That is what happened to me in Cwmorthin, near Capel y Gorlan (chapel in the sheep fold). It is a stiff walk up into the mouth of Cwmorthin, and then along the cwm to the tumbled down remains of the chapel. A  remote place in a deserted valley where the stillness soaked through the skin along with the damp. A silence so deep that even the grazing of the odd sheep on the far hillside could be felt; and then a sense of presence overwhelming. Something ancient. Something that had taken form both of itself and of the communion offered in the chapel, and, who knows, of older offering long before time was counted. Allt-fawr – its name a tribute to its size – a presence by it sheer wall of endless hill stretching up beyond the cloud, and wrapping the valley in its curve to the exclusion of all else. No wonder the Greeks thought such mountains to be gods, 'ourea', their brooding presence being so tangible. 

I sensed a fluidity over time in the presence. The last imprint on it being the close harmony hymns of the slate miners sung on their one day off. Their one day not under the ground. Miners who had hollowed out that vast hill. A slate mine 1500 feet from the top level down 25 floors of stale caverns to its lowest. 50 miles of tunnels and tramways all inside Allt-fawr, the mountain. A mine as big as the vastness of its name. The scars of the mining now fading as the mountain reclaimed them, wreathing them in rain soaked moss, lichen, bracken and grass. The soft tread of sheep being all that disturbed them now, and the chapel itself fallen to ruin. 

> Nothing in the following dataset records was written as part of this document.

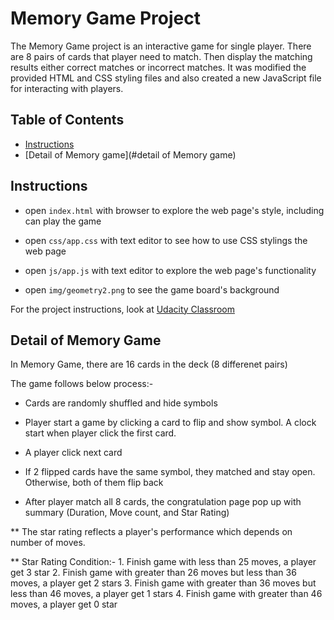 # Memory Game Project

The Memory Game project is an interactive game for single player. There are 8 pairs of cards that player need to match. Then display the matching results either correct matches or incorrect matches. It was modified the provided HTML and CSS styling files and also created a new JavaScript file for interacting with players. 

## Table of Contents

* [Instructions](#instructions)
* [Detail of Memory game](#detail of Memory game)

## Instructions

* open `index.html` with browser to explore the web page's style, including can play the game

* open `css/app.css` with text editor to see how to use CSS stylings the web page

* open `js/app.js` with text editor to explore the web page's functionality 

* open `img/geometry2.png` to see the game board's background

For the project instructions, look at [Udacity Classroom](https://classroom.udacity.com/nanodegrees/nd001/parts/a76bb181-979a-4b36-b32f-01bced6e363e/modules/677caa06-55d6-444e-a853-08627c5516a7/lessons/4227cbf4-f6ce-4798-a7e5-b1ce3b9e7c33/concepts/0a38769e-8e23-4e3f-9482-d8d1aa80fbb6)

## Detail of Memory Game

In Memory Game, there are 16 cards in the deck (8 differenet pairs)

The game follows below process:-

* Cards are randomly shuffled and hide symbols

* Player start a game by clicking a card to flip and show symbol. A clock start when player click the first card.

* A player click next card 

* If 2 flipped cards have the same symbol, they matched and stay open. Otherwise, both of them flip back

* After player match all 8 cards, the congratulation page pop up with summary (Duration, Move count, and Star Rating)

** The star rating reflects a player's performance which depends on number of moves. 

** Star Rating Condition:-
    1. Finish game with less than 25 moves, a player get 3 star
    2. Finish game with greater than 26 moves but less than 36 moves, a player get 2 stars
    3. Finish game with greater than 36 moves but less than 46 moves, a player get 1 stars
    4. Finish game with greater than 46 moves, a player get 0 star
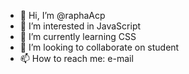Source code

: - 👋 Hi, I’m @raphaAcp
- 👀 I’m interested in JavaScript
- 🌱 I’m currently learning CSS
- 💞️ I’m looking to collaborate on student
- 📫 How to reach me: e-mail

<!---
raphaAcp/raphaAcp is a ✨ special ✨ repository because its `README.md` (this file) appears on your GitHub profile.
You can click the Preview link to take a look at your changes.
--->
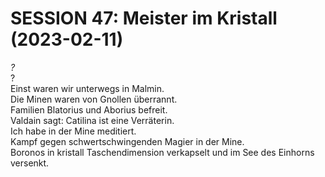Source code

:<!-- Copyright 2020-2025 Dominik Jan Schott. All rights reserved. The license agreement is define in the LICENSE file in the root folder. -->
# **SESSION 47: 	Meister im Kristall (2023-02-11)**

*?*  
?  
Einst waren wir unterwegs in Malmin.  
Die Minen waren von Gnollen überrannt.  
Familien Blatorius und Aborius befreit.  
Valdain sagt: Catilina ist eine Verräterin.  
Ich habe in der Mine meditiert.  
Kampf gegen schwertschwingenden Magier in der Mine.  
Boronos in kristall Taschendimension verkapselt und im See des Einhorns versenkt.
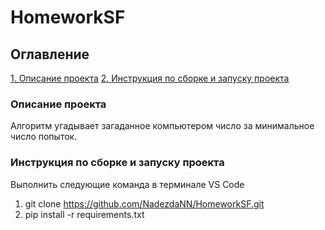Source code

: # HomeworkSF

## Оглавление  
[1. Описание проекта](.README.md#Описание-проекта)
[2. Инструкция по сборке и запуску проекта](.README.md#Инструкция-по-сборке-и-запуску-проекта)

### Описание проекта    
Алгоритм угадывает загаданное компьютером число за минимальное число попыток.

### Инструкция по сборке и запуску проекта
Выполнить следующие команда в терминале VS Code
1. git clone https://github.com/NadezdaNN/HomeworkSF.git
2. pip install -r requirements.txt
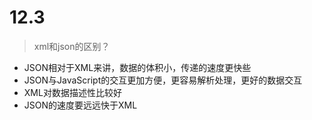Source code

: # 12.3

> xml和json的区别？

- JSON相对于XML来讲，数据的体积小，传递的速度更快些
- JSON与JavaScript的交互更加方便，更容易解析处理，更好的数据交互
- XML对数据描述性比较好
- JSON的速度要远远快于XML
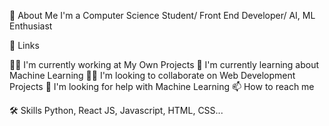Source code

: 🚀 About Me
I'm a Computer Science Student/ Front End Developer/ AI, ML Enthusiast

🔗 Links

👩‍💻 I'm currently working at My Own Projects
🧠 I'm currently learning about Machine Learning
👯‍♀️ I'm looking to collaborate on Web Development Projects
🤔 I'm looking for help with Machine Learning
📫 How to reach me

🛠 Skills
Python, React JS, Javascript, HTML, CSS...
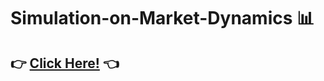 # Simulation-on-Market-Dynamics 📊  

## 👉 [**Click Here!**](https://market-simulation-962b700af02c.herokuapp.com/) 👈 

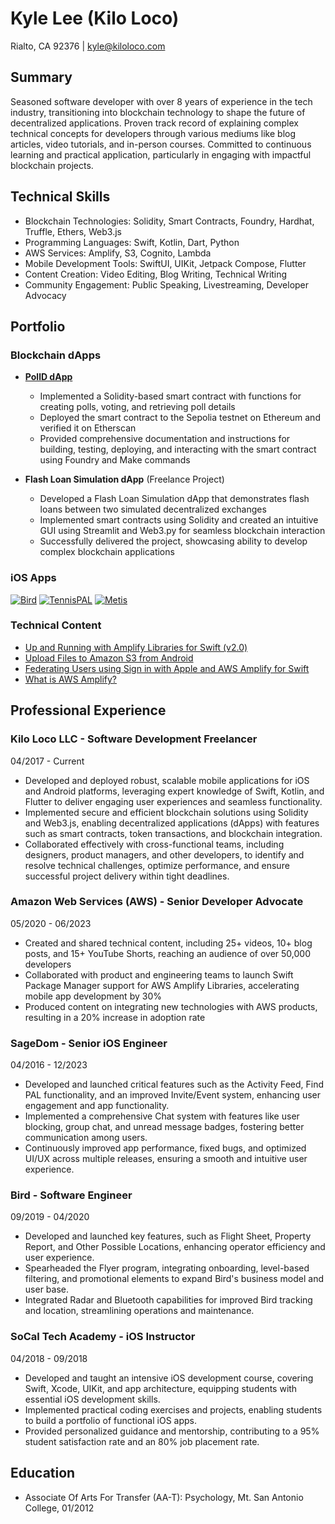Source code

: # Kyle Lee (Kilo Loco)
Rialto, CA 92376 | kyle@kiloloco.com

## Summary
Seasoned software developer with over 8 years of experience in the tech industry, transitioning into blockchain technology to shape the future of decentralized applications. Proven track record of explaining complex technical concepts for developers through various mediums like blog articles, video tutorials, and in-person courses. Committed to continuous learning and practical application, particularly in engaging with impactful blockchain projects.

## Technical Skills
- Blockchain Technologies: Solidity, Smart Contracts, Foundry, Hardhat, Truffle, Ethers, Web3.js
- Programming Languages: Swift, Kotlin, Dart, Python
- AWS Services: Amplify, S3, Cognito, Lambda
- Mobile Development Tools: SwiftUI, UIKit, Jetpack Compose, Flutter
- Content Creation: Video Editing, Blog Writing, Technical Writing
- Community Engagement: Public Speaking, Livestreaming, Developer Advocacy

## Portfolio

### Blockchain dApps

- [**PollD dApp**](https://github.com/Kilo-Loco/PollD)
  - Implemented a Solidity-based smart contract with functions for creating polls, voting, and retrieving poll details
  - Deployed the smart contract to the Sepolia testnet on Ethereum and verified it on Etherscan
  - Provided comprehensive documentation and instructions for building, testing, deploying, and interacting with the smart contract using Foundry and Make commands
  
- **Flash Loan Simulation dApp** (Freelance Project)
  - Developed a Flash Loan Simulation dApp that demonstrates flash loans between two simulated decentralized exchanges
  - Implemented smart contracts using Solidity and created an intuitive GUI using Streamlit and Web3.py for seamless blockchain interaction
  - Successfully delivered the project, showcasing ability to develop complex blockchain applications

### iOS Apps
[![Bird](https://is1-ssl.mzstatic.com/image/thumb/Purple211/v4/f7/21/09/f72109fa-db26-025d-8e60-dd8308789d2b/AppIcon-0-1x_U007emarketing-0-5-0-sRGB-85-220-0.png/150x0w.webp)](https://apps.apple.com/us/app/bird-ride-electric/id1260842311)
[![TennisPAL](https://is1-ssl.mzstatic.com/image/thumb/Purple116/v4/f9/6b/f0/f96bf00a-3112-88ed-133c-ba69e93eadde/AppIcon-0-1x_U007emarketing-0-4-0-85-220.png/150x0w.webp)](https://apps.apple.com/us/app/tennispal/id1119279287)
[![Metis](https://is1-ssl.mzstatic.com/image/thumb/Purple113/v4/ac/52/6c/ac526ce8-8fb8-dc35-4ff4-bdbf569e74bd/AppIcon-0-0-1x_U007emarketing-0-0-0-7-0-0-sRGB-0-0-0-GLES2_U002c0-512MB-85-220-0-0.png/150x0w.webp)](https://apps.apple.com/us/app/metis-collective/id1442135964)

### Technical Content
- [Up and Running with Amplify Libraries for Swift (v2.0)](https://youtu.be/L02LTw4r7O8?si=AkdxMgnH66fBfVed)
- [Upload Files to Amazon S3 from Android](https://www.kiloloco.com/articles/016-upload-files-to-amazon-s3-from-android/)
- [Federating Users using Sign in with Apple and AWS Amplify for Swift](https://aws.amazon.com/blogs/mobile/federating-users-using-sign-in-with-apple-and-aws-amplify-for-swift/)
- [What is AWS Amplify?](https://www.youtube.com/shorts/gobtP0OxG2I)

## Professional Experience
### Kilo Loco LLC - Software Development Freelancer
04/2017 - Current
- Developed and deployed robust, scalable mobile applications for iOS and Android platforms, leveraging expert knowledge of Swift, Kotlin, and Flutter to deliver engaging user experiences and seamless functionality.
- Implemented secure and efficient blockchain solutions using Solidity and Web3.js, enabling decentralized applications (dApps) with features such as smart contracts, token transactions, and blockchain integration.
- Collaborated effectively with cross-functional teams, including designers, product managers, and other developers, to identify and resolve technical challenges, optimize performance, and ensure successful project delivery within tight deadlines.

### Amazon Web Services (AWS) - Senior Developer Advocate
05/2020 - 06/2023
- Created and shared technical content, including 25+ videos, 10+ blog posts, and 15+ YouTube Shorts, reaching an audience of over 50,000 developers
- Collaborated with product and engineering teams to launch Swift Package Manager support for AWS Amplify Libraries, accelerating mobile app development by 30%
- Produced content on integrating new technologies with AWS products, resulting in a 20% increase in adoption rate

### SageDom - Senior iOS Engineer
04/2016 - 12/2023
- Developed and launched critical features such as the Activity Feed, Find PAL functionality, and an improved Invite/Event system, enhancing user engagement and app functionality.
- Implemented a comprehensive Chat system with features like user blocking, group chat, and unread message badges, fostering better communication among users.
- Continuously improved app performance, fixed bugs, and optimized UI/UX across multiple releases, ensuring a smooth and intuitive user experience.

### Bird - Software Engineer
09/2019 - 04/2020
- Developed and launched key features, such as Flight Sheet, Property Report, and Other Possible Locations, enhancing operator efficiency and user experience.
- Spearheaded the Flyer program, integrating onboarding, level-based filtering, and promotional elements to expand Bird's business model and user base.
- Integrated Radar and Bluetooth capabilities for improved Bird tracking and location, streamlining operations and maintenance.

### SoCal Tech Academy - iOS Instructor
04/2018 - 09/2018
- Developed and taught an intensive iOS development course, covering Swift, Xcode, UIKit, and app architecture, equipping students with essential iOS development skills.
- Implemented practical coding exercises and projects, enabling students to build a portfolio of functional iOS apps.
- Provided personalized guidance and mentorship, contributing to a 95% student satisfaction rate and an 80% job placement rate.

## Education
- Associate Of Arts For Transfer (AA-T): Psychology, Mt. San Antonio College, 01/2012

But still the presence persists, tentatively described by a word from a tongue alien to those Welsh hills – god? – and that from one who is no theist; hills that were used to hearing the word "Duw" sung with confidence in their embracing fold. 

The theologian Rudolf Otto was in want of a term to describe what he felt was special about religious experience, so he created 'numinous' from the Latin numen, meaning "arousing spiritual or religious emotion; mysterious or awe-inspiring."  Jung found Otto's term of great value, because he knew how such moments shone in the minds of his patients – they were touch-stones of religious experience; the access points where the safety and supposed sufficiency of the rational ran out and exposure to the spiritual happened. Once exposed the doorway was open to growth by incorporating the spiritual, the numinous, the religious, into the life of his patients, releasing them from their psychological malaise. They were suffering because they were shut off from deeper communion with life, often by their overdeveloped rationality, and their rejection of the mystical, the numinous, the religious.

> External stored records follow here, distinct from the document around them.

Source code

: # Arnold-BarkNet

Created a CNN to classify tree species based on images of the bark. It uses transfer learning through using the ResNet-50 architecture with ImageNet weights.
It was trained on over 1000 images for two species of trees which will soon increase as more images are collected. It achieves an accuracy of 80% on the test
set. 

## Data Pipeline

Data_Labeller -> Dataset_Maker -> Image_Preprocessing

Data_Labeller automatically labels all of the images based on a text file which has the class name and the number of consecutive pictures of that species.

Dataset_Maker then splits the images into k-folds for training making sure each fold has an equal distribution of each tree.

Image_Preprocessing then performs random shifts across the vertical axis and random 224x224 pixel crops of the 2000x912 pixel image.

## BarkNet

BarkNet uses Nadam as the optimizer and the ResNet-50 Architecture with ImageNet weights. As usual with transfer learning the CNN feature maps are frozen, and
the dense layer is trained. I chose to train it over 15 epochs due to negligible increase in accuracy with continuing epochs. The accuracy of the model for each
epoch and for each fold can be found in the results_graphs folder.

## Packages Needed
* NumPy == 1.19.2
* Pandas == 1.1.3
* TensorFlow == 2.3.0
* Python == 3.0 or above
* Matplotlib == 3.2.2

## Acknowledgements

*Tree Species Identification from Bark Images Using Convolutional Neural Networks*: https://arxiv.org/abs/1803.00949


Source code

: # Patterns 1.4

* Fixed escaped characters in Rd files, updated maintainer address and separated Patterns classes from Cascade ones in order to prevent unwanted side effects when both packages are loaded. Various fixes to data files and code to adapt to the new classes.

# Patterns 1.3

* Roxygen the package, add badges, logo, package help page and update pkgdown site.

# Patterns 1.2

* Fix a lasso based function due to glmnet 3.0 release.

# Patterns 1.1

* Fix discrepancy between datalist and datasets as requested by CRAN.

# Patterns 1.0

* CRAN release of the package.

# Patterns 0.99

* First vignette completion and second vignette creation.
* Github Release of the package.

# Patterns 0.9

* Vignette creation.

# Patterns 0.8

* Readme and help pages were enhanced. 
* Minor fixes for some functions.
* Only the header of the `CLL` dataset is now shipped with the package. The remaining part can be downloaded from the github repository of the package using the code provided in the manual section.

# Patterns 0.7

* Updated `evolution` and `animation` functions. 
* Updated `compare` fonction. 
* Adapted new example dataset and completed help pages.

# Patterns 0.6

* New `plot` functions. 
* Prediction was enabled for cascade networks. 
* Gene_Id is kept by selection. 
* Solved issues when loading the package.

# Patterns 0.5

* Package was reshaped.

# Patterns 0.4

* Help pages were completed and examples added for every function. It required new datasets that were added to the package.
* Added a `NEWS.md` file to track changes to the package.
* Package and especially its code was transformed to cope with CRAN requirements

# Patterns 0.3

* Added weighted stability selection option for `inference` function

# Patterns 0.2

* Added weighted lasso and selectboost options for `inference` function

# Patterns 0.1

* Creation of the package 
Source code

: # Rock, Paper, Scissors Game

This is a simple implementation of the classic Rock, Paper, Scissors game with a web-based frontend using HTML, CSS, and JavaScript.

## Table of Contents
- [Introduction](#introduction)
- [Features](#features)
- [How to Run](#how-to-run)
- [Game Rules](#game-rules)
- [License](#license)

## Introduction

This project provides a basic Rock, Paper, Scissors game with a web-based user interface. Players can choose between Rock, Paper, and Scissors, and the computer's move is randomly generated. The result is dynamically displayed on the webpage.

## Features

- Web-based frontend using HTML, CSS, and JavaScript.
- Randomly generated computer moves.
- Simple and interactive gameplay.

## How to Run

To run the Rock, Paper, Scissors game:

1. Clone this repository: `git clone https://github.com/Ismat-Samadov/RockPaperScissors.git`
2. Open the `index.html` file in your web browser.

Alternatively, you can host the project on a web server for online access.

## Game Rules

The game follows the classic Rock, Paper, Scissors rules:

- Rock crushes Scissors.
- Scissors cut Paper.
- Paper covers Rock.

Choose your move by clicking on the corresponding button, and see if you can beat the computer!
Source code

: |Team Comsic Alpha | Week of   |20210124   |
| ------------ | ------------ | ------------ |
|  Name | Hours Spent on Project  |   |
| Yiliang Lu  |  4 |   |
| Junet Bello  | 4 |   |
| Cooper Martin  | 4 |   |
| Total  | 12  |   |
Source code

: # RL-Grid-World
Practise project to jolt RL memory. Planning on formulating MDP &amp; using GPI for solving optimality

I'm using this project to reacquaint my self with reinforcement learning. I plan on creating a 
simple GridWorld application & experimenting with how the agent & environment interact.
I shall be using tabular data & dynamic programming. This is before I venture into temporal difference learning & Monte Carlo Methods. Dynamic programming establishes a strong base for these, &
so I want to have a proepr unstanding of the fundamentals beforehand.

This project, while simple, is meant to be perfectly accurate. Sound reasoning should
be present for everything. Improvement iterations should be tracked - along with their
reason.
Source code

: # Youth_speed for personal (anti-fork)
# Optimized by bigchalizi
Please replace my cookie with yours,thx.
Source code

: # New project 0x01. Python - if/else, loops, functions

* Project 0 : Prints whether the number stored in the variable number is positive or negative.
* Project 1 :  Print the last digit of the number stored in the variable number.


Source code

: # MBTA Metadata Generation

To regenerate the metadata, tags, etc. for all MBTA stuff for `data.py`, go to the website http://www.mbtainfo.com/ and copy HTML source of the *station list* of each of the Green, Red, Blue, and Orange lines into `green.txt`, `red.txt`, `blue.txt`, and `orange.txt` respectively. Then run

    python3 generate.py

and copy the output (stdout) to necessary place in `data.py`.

In a letter to P.W. Martin (20 August 1945), the founder of the International Study Center of Applied Psychology in Oxted, England, C.G. Jung confirmed the centrality of numinous experience in his life and work: "It always seemed to me as if the real milestones were certain symbolic events characterized by a strong emotional tone. You are quite right, the main interest of my work is not concerned with the treatment of neuroses but rather with the approach to the numinous. But the fact is that the approach to the numinous is the real therapy and inasmuch as you attain to the numinous experiences you are released from the curse of pathology. Even the very disease takes on a numinous character" (Jung 1973, 1: 377). If one holds the classical Jungian view that the only genuine cure for neurosis is to grow out of it through pursuing individuation, then treatment based on this model would seem necessarily to include "the approach to the numinous," as Jung states so firmly in this letter.   [ Jung - Martin letter 1946 "On the Importance of Numinous Experience in the Alchemy of Individuation" Murray Stein, Ph.D.]

P W Martin was one of the main members of the Geneva Quaker-Jungian group to which Irene Pickard belonged. Her archive included papers by Martin. He was perhaps the most enthusiastic of the group, often travelled to Zürich to see Jung during the 1930s, and maintained contact with him after the war, gaining Jung's support over the establishment of the centre at Oxted.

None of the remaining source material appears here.